Identification of Five Driver Gene Mutations in Patients with Treatment-Naïve Lung Adenocarcinoma in Taiwan

• Published in: PloS one Vol. 10; no. 3; p. e0120852
• Main Authors: Hsu, Kuo-Hsuan, Ho, Chao-Chi, Hsia, Te-Chun, Tseng, Jeng-Sen, Su, Kang-Yi, Wu, Ming-Fang, Chiu, Kuo-Liang, Yang, Tsung-Ying, Chen, Kun-Chieh, Ooi, Hean, Wu, Tzu-Chin, Chen, Hung-Jen, Chen, Hsuan-Yu, Chang, Chi-Sheng, Hsu, Chung-Ping, Hsia, Jiun-Yi, Chuang, Cheng-Yen, Lin, Chin-Hung, Chen, Jeremy J. W., Chen, Kuan-Yu, Liao, Wei-Yu, Shih, Jin-Yuan, Yu, Sung-Liang, Yu, Chong-Jen, Yang, Pan-Chyr, Chang, Gee-Chen
• Format: Journal Article
• Language: English
• Published: United States Public Library of Science 19.03.2015; Public Library of Science (PLoS)
• Subjects: Adenocarcinoma; Adenocarcinoma - epidemiology; Adenocarcinoma - genetics; Adenocarcinoma - pathology; Adult; Aged; Aged, 80 and over; Asian Continental Ancestry Group - genetics; Clinical medicine; Clinical trials; Cohort Studies; Critical care; Epidermal growth factor; Epidermal growth factor receptors; ErbB-2 protein; Female; Genes; Genetic screening; Humans; Incidence; Insurance claims; Internal medicine; Laboratories; Lung cancer; Lung Neoplasms - epidemiology; Lung Neoplasms - genetics; Lung Neoplasms - pathology; Lungs; Lymphoma; Male; Medical personnel; Medical research; Medicine; Middle Aged; Mutation; Oncogene Proteins, Fusion - genetics; Patients; Physicians; Prospective Studies; Proto-Oncogene Proteins B-raf - genetics; ras Proteins - genetics; Receptor, Epidermal Growth Factor - genetics; Receptor, ErbB-2 - genetics; Science; Smoking; Subgroups; Surgery; Systematic review; Taiwan - epidemiology; Thoracic surgery; Translocation; Taiwan; China
• ISSN: 1932-6203; 1932-6203
• DOI: 10.1371/journal.pone.0120852

It is important to select appropriate targeted therapies for subgroups of patients with lung adenocarcinoma who have specific gene alterations.
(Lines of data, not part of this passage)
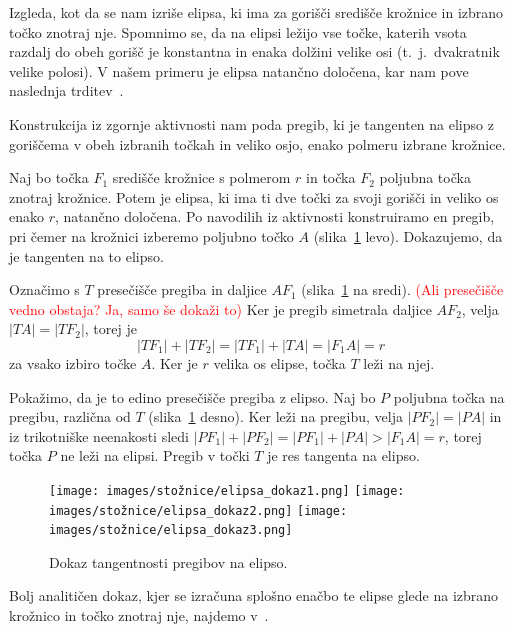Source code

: Izgleda, kot da se nam izriše elipsa, ki ima za gorišči središče krožnice in izbrano točko znotraj nje. Spomnimo se, da na elipsi ležijo vse točke, katerih vsota razdalj do obeh gorišč je konstantna in enaka dolžini velike osi (t.\ j.\ dvakratnik velike polosi). V našem primeru je elipsa natančno določena, kar nam pove naslednja trditev~\cite[str.\ 60--61]{hull2013}.

\begin{trditev}
    Konstrukcija iz zgornje aktivnosti nam poda pregib, ki je tangenten na elipso z goriščema v obeh izbranih točkah in veliko osjo, enako polmeru izbrane krožnice.
\end{trditev}

\begin{dokaz}
    Naj bo točka $F_1$ središče krožnice s polmerom $r$ in točka $F_2$ poljubna točka znotraj krožnice. Potem je elipsa, ki ima ti dve točki za svoji gorišči in veliko os enako $r$, natančno določena. Po navodilih iz aktivnosti konstruiramo en pregib, pri čemer na krožnici izberemo poljubno točko $A$ (slika~\ref{fig:dokaz_elipsa} levo). Dokazujemo, da je tangenten na to elipso.

    Označimo s $T$ presečišče pregiba in daljice $AF_1$ (slika~\ref{fig:dokaz_elipsa} na sredi). \textcolor{red}{(Ali presečišče vedno obstaja? Ja, samo še dokaži to)} Ker je pregib simetrala daljice $AF_2$, velja $|TA| = |TF_2|$, torej je
    $$|TF_1| + |TF_2| = |TF_1| + |TA| = |F_1A| = r$$
    za vsako izbiro točke $A$. Ker je $r$ velika os elipse, točka $T$ leži na njej.

    Pokažimo, da je to edino presečišče pregiba z elipso. Naj bo $P$ poljubna točka na pregibu, različna od $T$ (slika~\ref{fig:dokaz_elipsa} desno). Ker leži na pregibu, velja $|PF_2| = |PA|$ in iz trikotniške neenakosti sledi $|PF_1| + |PF_2| = |PF_1| + |PA| > |F_1A| = r$, torej točka $P$ ne leži na elipsi. Pregib v točki $T$ je res tangenta na elipso.

    \begin{figure}[h]
        \centering
        \texttt{[image: images/stožnice/elipsa\_dokaz1.png]}
        \texttt{[image: images/stožnice/elipsa\_dokaz2.png]}
        \texttt{[image: images/stožnice/elipsa\_dokaz3.png]}
        \caption[Tangentnost na elipso]{Dokaz tangentnosti pregibov na elipso.}
        \label{fig:dokaz_elipsa}
    \end{figure}  
\end{dokaz}

Bolj analitičen dokaz, kjer se izračuna splošno enačbo te elipse glede na izbrano krožnico in točko znotraj nje, najdemo v~\cite[str.\ 204--205]{smith2003}.

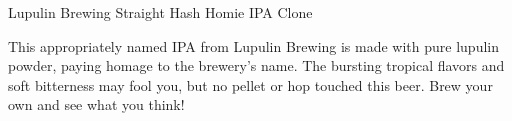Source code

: \begin{recipie}{Lupulin Brewing Straight Hash Homie IPA Clone}

\begin{aboutblock}
This appropriately named IPA from Lupulin Brewing is made with pure lupulin
powder, paying homage to the brewery's name. The bursting tropical flavors and
soft bitterness may fool you, but no pellet or hop touched this beer. Brew your
own and see what you think! \sourceaha
\end{aboutblock}


\begin{methodandtiming}
 
\begin{mashsteps}
\end{mashsteps}

\begin{fermentationsteps}
\end{fermentationsteps}

\end{methodandtiming}

\pagebreak

\begin{ingredientsblock}

\begin{malts}
\end{malts}

\begin{hops}
\end{hops}


\end{ingredientsblock}

\end{recipie}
This prospective study was a multicenter project conducted in Taiwan for assessment of lung adenocarcinoma genetic tests. Five oncogenic drivers, including EGFR, KRAS, BRAF, HER2 and EML4-ALK fusion mutations, were tested. EGFR, KRAS, BRAF and HER2 mutations were assessed by MALDI-TOF MS (Cohort 1). EML4-ALK translocation was tested by Ventana method in EGFR-wild type patients (Cohort 2). From August 2011 to November 2013, a total of 1772 patients with lung adenocarcinoma were enrolled. In Cohort 1 analysis, EGFR, KRAS, HER2 and BRAF mutations were identified in 987 (55.7%), 93 (5.2%), 36 (2.0%) and 12 (0.7%) patients, respectively. Most of these mutations were mutually exclusive, except for co-mutations in seven patients (3 with EGFR + KRAS, 3 with EGFR + HER2 and 1 with KRAS + BRAF). In Cohort 2 analysis, 29 of 295 EGFR-wild type patients (9.8%) were positive for EML4-ALK translocation. EGFR mutations were more common in female patients and non-smokers and KRAS mutations were more common in male patients and smokers. Gender and smoking status were not correlated significantly with HER2, BRAF and EML4-ALK mutations. EML4-ALK translocation was more common in patients with younger age. This was the first study in Taiwan to explore the incidence of five oncogenic drivers in patients with lung adenocarcinoma and the results could be valuable for physicians in consideration of targeted therapy and inclusion of clinical trials.